Countering the “technological imperative” (Adams and Kaufman 2011) from
the ‘global North’, many physicians trained in and/or practicing in the
‘global South’ understand experience-based hands-on medicine as the core
of biomedicine. Mastery in this art of medicine rather than merely in the
science of medicine is viewed as one characteristic of local biomedical
practice that distinguishes doctors in the ‘global South’. Thus, the
global biomedical landscape today is characterized by both a highly
technologized evidence-based medical practice, where magnetic resonance
imaging (MRI) and computerized axial tomography scans (CAT) become
standard investigative tools as well as a hands-on approach where
diagnoses are made with little technological intervention by relying on
conventional tools such as the stethoscope and are based on experience
(c.f. Livingston 2012, Street 2014). In this panel, we seek to focus on
local variations of practicing biomedicine: What characterizes good
medical practice in different biomedical contexts (e.g. in the ‘global
South’ and in the ‘global North’, in public and private healthcare
systems)? How do doctors arrive at a diagnosis in highly technologized
environments and in less technologized contexts? What ideas on care go
with one and the other? Which local variations exist of history-taking and
physical examination? What generational differences exist in practicing
medicine within one context? How is medical practice taught in evidence
and experienced based environments? What does evidence mean in different
contexts? How is evidence perceived by patients and professionals? How is
it communicated in different localized biomedical languages? Which factors
(e.g. availability of technology, litigation, patient-demand) contribute
to a favoring of evidence-based medicine? What do narratives on special
hands-on skills say about a positioning of doctors on a global biomedical
landscape? What happens to perceptions of best local practices when
doctors practice in other localities (e.g. after migrating or during
medical missions)? How do biomedical practices shape the relationship
between patients, physicians and also medical students in different
contexts? We invite papers that focus on local biomedical practices
worldwide, that examine how they are shaped by local conditions as well as
flows of global biomedical knowledge and technologies embedded in
historically grown power regimes and consider how agency is created by
narratives of best local practice.
Please email your abstract of no more than 250 words to Judith Schühle
([log in to unmask]) before April 4th 2016. Abstracts will then be
reviewed and emails of acceptance will be sent out on 7th April 2016.

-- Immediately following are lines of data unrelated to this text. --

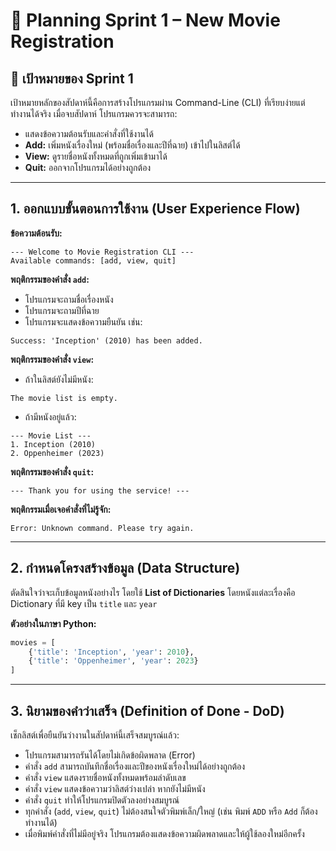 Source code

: # 📝 Planning Sprint 1 – New Movie Registration

## 🎯 เป้าหมายของ Sprint 1

เป้าหมายหลักของสัปดาห์นี้คือการสร้างโปรแกรมผ่าน Command-Line (CLI) ที่เรียบง่ายแต่ทำงานได้จริง เมื่อจบสัปดาห์ โปรแกรมควรจะสามารถ:

- แสดงข้อความต้อนรับและคำสั่งที่ใช้งานได้
- **Add:** เพิ่มหนังเรื่องใหม่ (พร้อมชื่อเรื่องและปีที่ฉาย) เข้าไปในลิสต์ได้
- **View:** ดูรายชื่อหนังทั้งหมดที่ถูกเพิ่มเข้ามาได้
- **Quit:** ออกจากโปรแกรมได้อย่างถูกต้อง

---

## 1. ออกแบบขั้นตอนการใช้งาน (User Experience Flow)

**ข้อความต้อนรับ:**
```
--- Welcome to Movie Registration CLI ---
Available commands: [add, view, quit]
```

**พฤติกรรมของคำสั่ง `add`:**
- โปรแกรมจะถามชื่อเรื่องหนัง
- โปรแกรมจะถามปีที่ฉาย
- โปรแกรมจะแสดงข้อความยืนยัน เช่น:
```
Success: 'Inception' (2010) has been added.
```

**พฤติกรรมของคำสั่ง `view`:**
- ถ้าในลิสต์ยังไม่มีหนัง:
```
The movie list is empty.
```
- ถ้ามีหนังอยู่แล้ว:
```
--- Movie List ---
1. Inception (2010)
2. Oppenheimer (2023)
```

**พฤติกรรมของคำสั่ง `quit`:**
```
--- Thank you for using the service! ---
```

**พฤติกรรมเมื่อเจอคำสั่งที่ไม่รู้จัก:**
```
Error: Unknown command. Please try again.
```

---

## 2. กำหนดโครงสร้างข้อมูล (Data Structure)

ตัดสินใจว่าจะเก็บข้อมูลหนังอย่างไร โดยใช้ **List of Dictionaries** โดยหนังแต่ละเรื่องคือ Dictionary ที่มี key เป็น `title` และ `year`

**ตัวอย่างในภาษา Python:**
```python
movies = [
    {'title': 'Inception', 'year': 2010},
    {'title': 'Oppenheimer', 'year': 2023}
]
```

---

## 3. นิยามของคำว่าเสร็จ (Definition of Done - DoD)

เช็กลิสต์เพื่อยืนยันว่างานในสัปดาห์นี้เสร็จสมบูรณ์แล้ว:

- โปรแกรมสามารถรันได้โดยไม่เกิดข้อผิดพลาด (Error)
- คำสั่ง `add` สามารถบันทึกชื่อเรื่องและปีของหนังเรื่องใหม่ได้อย่างถูกต้อง
- คำสั่ง `view` แสดงรายชื่อหนังทั้งหมดพร้อมลำดับเลข
- คำสั่ง `view` แสดงข้อความว่าลิสต์ว่างเปล่า หากยังไม่มีหนัง
- คำสั่ง `quit` ทำให้โปรแกรมปิดตัวลงอย่างสมบูรณ์
- ทุกคำสั่ง (`add`, `view`, `quit`) ไม่ต้องสนใจตัวพิมพ์เล็ก/ใหญ่ (เช่น พิมพ์ `ADD` หรือ `Add` ก็ต้องทำงานได้)
- เมื่อพิมพ์คำสั่งที่ไม่มีอยู่จริง โปรแกรมต้องแสดงข้อความผิดพลาดและให้ผู้ใช้ลองใหม่อีกครั้ง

Please note that if your abstract will be chosen, you have to register for
the AAA conference and submit your abstract online before 15th April 2016.
Should you have any questions, please do not hesitate to email the panel
convenors Judith Schühle ([log in to unmask]) and Mustafa Abdalla
([log in to unmask]).
Works cited:
Adams, Vincanne and Kaufman, Sharon R. (2011): Ethnography and the Making
of Modern Health. Culture, Medicine and Psychiatry 35(2): 313-320.
Livingston, Julie (2012): Improvising Medicine: An African Oncology Ward
in an Emerging Cancer Epidemic. Durham: Duke University Press.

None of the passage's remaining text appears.